メイドさんの恋愛事情
第0章
「お父さんっ!お母さん!」
ふちに黒いリボンをかけられた写真の中で、幸せそうに笑っているのはあたしのお父さんとお母さん。
「やだあ…っ!お父さんとお母さんを連れていかないで!!」
白い箱に入れられて、車にのせられようとするお父さんとお母さんに必死にしがみつく。
「目覚ましてよぉっ…!あたしを置いていかないで!」
わんわんと泣くあたしを見て、親戚の人達がひそひそと話し出す。
「妃菜ちゃん、まだ5歳なのに。2人とも交通事故なんて…」
「相手の飲酒運転でしょう?本当たちが悪いわね…」
“死ぬ”なんてことがよくわかってない頃だから、あたしにとってお父さんとお母さんが連れていかれるのはすごい恐怖だった。

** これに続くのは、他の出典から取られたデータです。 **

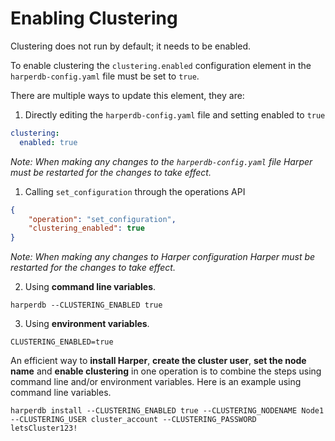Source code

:# Enabling Clustering

Clustering does not run by default; it needs to be enabled.

To enable clustering the `clustering.enabled` configuration element in the `harperdb-config.yaml` file must be set to `true`.

There are multiple ways to update this element, they are:

1. Directly editing the `harperdb-config.yaml` file and setting enabled to `true`

```yaml
clustering:
  enabled: true
```

_Note: When making any changes to the `harperdb-config.yaml` file Harper must be restarted for the changes to take effect._

1. Calling `set_configuration` through the operations API

```json
{
	"operation": "set_configuration",
	"clustering_enabled": true
}
```

_Note: When making any changes to Harper configuration Harper must be restarted for the changes to take effect._

2. Using **command line variables**.

```
harperdb --CLUSTERING_ENABLED true
```

3. Using **environment variables**.

```
CLUSTERING_ENABLED=true
```

An efficient way to **install Harper**, **create the cluster user**, **set the node name** and **enable clustering** in one operation is to combine the steps using command line and/or environment variables. Here is an example using command line variables.

```
harperdb install --CLUSTERING_ENABLED true --CLUSTERING_NODENAME Node1 --CLUSTERING_USER cluster_account --CLUSTERING_PASSWORD letsCluster123!
```
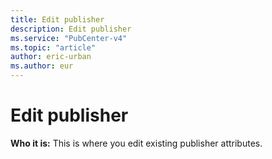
 ```yaml
---
title: Edit publisher
description: Edit publisher
ms.service: "PubCenter-v4"
ms.topic: "article"
author: eric-urban
ms.author: eur
---
```


# Edit publisher

**Who it is:**  This is where you edit existing publisher attributes.


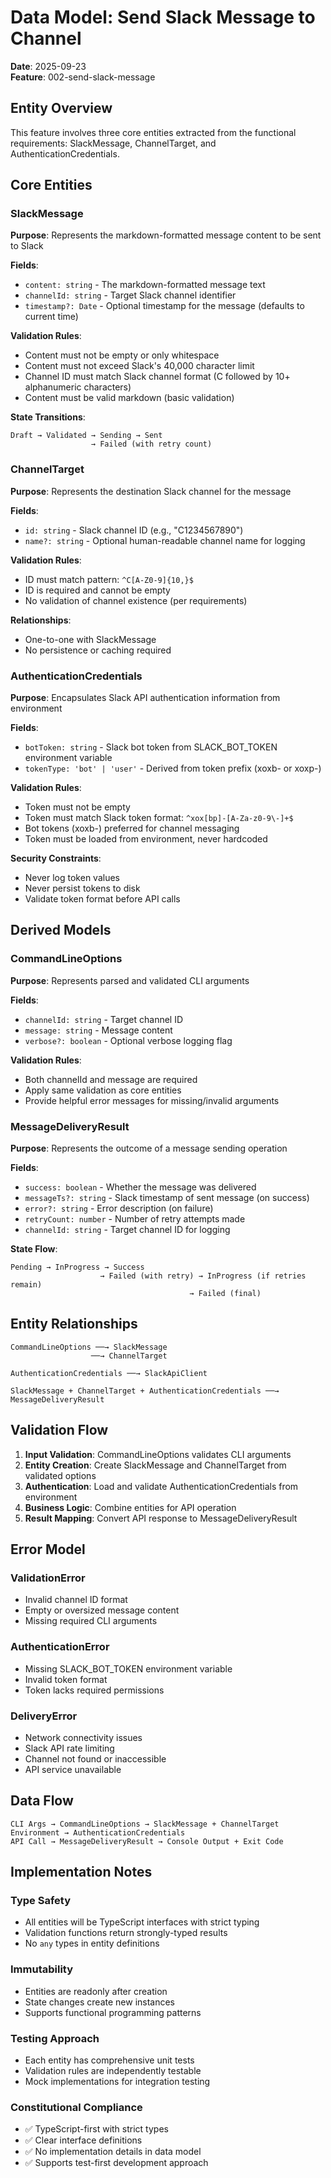 # Data Model: Send Slack Message to Channel

**Date**: 2025-09-23  
**Feature**: 002-send-slack-message

## Entity Overview

This feature involves three core entities extracted from the functional requirements: SlackMessage, ChannelTarget, and AuthenticationCredentials.

## Core Entities

### SlackMessage

**Purpose**: Represents the markdown-formatted message content to be sent to Slack

**Fields**:

- `content: string` - The markdown-formatted message text
- `channelId: string` - Target Slack channel identifier
- `timestamp?: Date` - Optional timestamp for the message (defaults to current time)

**Validation Rules**:

- Content must not be empty or only whitespace
- Content must not exceed Slack's 40,000 character limit
- Channel ID must match Slack channel format (C followed by 10+ alphanumeric characters)
- Content must be valid markdown (basic validation)

**State Transitions**:

```
Draft → Validated → Sending → Sent
                  → Failed (with retry count)
```

### ChannelTarget

**Purpose**: Represents the destination Slack channel for the message

**Fields**:

- `id: string` - Slack channel ID (e.g., "C1234567890")
- `name?: string` - Optional human-readable channel name for logging

**Validation Rules**:

- ID must match pattern: `^C[A-Z0-9]{10,}$`
- ID is required and cannot be empty
- No validation of channel existence (per requirements)

**Relationships**:

- One-to-one with SlackMessage
- No persistence or caching required

### AuthenticationCredentials

**Purpose**: Encapsulates Slack API authentication information from environment

**Fields**:

- `botToken: string` - Slack bot token from SLACK_BOT_TOKEN environment variable
- `tokenType: 'bot' | 'user'` - Derived from token prefix (xoxb- or xoxp-)

**Validation Rules**:

- Token must not be empty
- Token must match Slack token format: `^xox[bp]-[A-Za-z0-9\-]+$`
- Bot tokens (xoxb-) preferred for channel messaging
- Token must be loaded from environment, never hardcoded

**Security Constraints**:

- Never log token values
- Never persist tokens to disk
- Validate token format before API calls

## Derived Models

### CommandLineOptions

**Purpose**: Represents parsed and validated CLI arguments

**Fields**:

- `channelId: string` - Target channel ID
- `message: string` - Message content
- `verbose?: boolean` - Optional verbose logging flag

**Validation Rules**:

- Both channelId and message are required
- Apply same validation as core entities
- Provide helpful error messages for missing/invalid arguments

### MessageDeliveryResult

**Purpose**: Represents the outcome of a message sending operation

**Fields**:

- `success: boolean` - Whether the message was delivered
- `messageTs?: string` - Slack timestamp of sent message (on success)
- `error?: string` - Error description (on failure)
- `retryCount: number` - Number of retry attempts made
- `channelId: string` - Target channel ID for logging

**State Flow**:

```
Pending → InProgress → Success
                    → Failed (with retry) → InProgress (if retries remain)
                                        → Failed (final)
```

## Entity Relationships

```
CommandLineOptions ──→ SlackMessage
                  ──→ ChannelTarget

AuthenticationCredentials ──→ SlackApiClient

SlackMessage + ChannelTarget + AuthenticationCredentials ──→ MessageDeliveryResult
```

## Validation Flow

1. **Input Validation**: CommandLineOptions validates CLI arguments
2. **Entity Creation**: Create SlackMessage and ChannelTarget from validated options
3. **Authentication**: Load and validate AuthenticationCredentials from environment
4. **Business Logic**: Combine entities for API operation
5. **Result Mapping**: Convert API response to MessageDeliveryResult

## Error Model

### ValidationError

- Invalid channel ID format
- Empty or oversized message content
- Missing required CLI arguments

### AuthenticationError

- Missing SLACK_BOT_TOKEN environment variable
- Invalid token format
- Token lacks required permissions

### DeliveryError

- Network connectivity issues
- Slack API rate limiting
- Channel not found or inaccessible
- API service unavailable

## Data Flow

```
CLI Args → CommandLineOptions → SlackMessage + ChannelTarget
Environment → AuthenticationCredentials
API Call → MessageDeliveryResult → Console Output + Exit Code
```

## Implementation Notes

### Type Safety

- All entities will be TypeScript interfaces with strict typing
- Validation functions return strongly-typed results
- No `any` types in entity definitions

### Immutability

- Entities are readonly after creation
- State changes create new instances
- Supports functional programming patterns

### Testing Approach

- Each entity has comprehensive unit tests
- Validation rules are independently testable
- Mock implementations for integration testing

### Constitutional Compliance

- ✅ TypeScript-first with strict types
- ✅ Clear interface definitions
- ✅ No implementation details in data model
- ✅ Supports test-first development approach
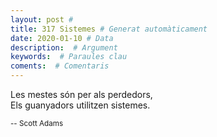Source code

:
 ```yaml
---
layout: post #
title: 317 Sistemes # Generat automàticament
date: 2020-01-10 # Data
description:  # Argument
keywords:  # Paraules clau
coments:  # Comentaris
---
```


Les mestes són per als perdedors, <br /> 
Els guanyadors utilitzen sistemes.

<small>-- Scott Adams</small>
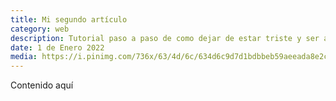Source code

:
 ```yaml
---
title: Mi segundo artículo
category: web
description: Tutorial paso a paso de como dejar de estar triste y ser asombroso.
date: 1 de Enero 2022
media: https://i.pinimg.com/736x/63/4d/6c/634d6c9d7d1bdbbeb59aeeada8e2c31c.jpg
---
```


Contenido aquí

「妃菜ちゃん…、お父さんとお母さんにちゃんとお別れしよう?」
あたしの腕をひくのは、お母さんのお兄ちゃん、つまりあたしのおじさん。
「いやだっ!あたしもいっしょに行くっ!ずっといっしょにいるの!」
棺から離れようとしないあたしの手を、おじさんとおばさんがひく。
「妃菜ちゃん、お父さんとお母さんを笑顔で送ってあげよう?お父さんとお母さんは妃菜ちゃんの笑顔が大好きだったんだよ」
おじさんが笑顔でそう言う。
そのときに、おじさんの目からも涙が溢れ出した。
「妃菜ちゃんがおっきくなるのを楽しみにしてたのに…、佳代と幸博くんは…。」
そのときに、悲しんでるのがあたしだけじゃない、ってわかって。
あたしは無理やり笑顔を作った。
「バイバイ、お父さん、お母さん」
この日から、あたしはいつでも笑顔を作れるようになったんだ。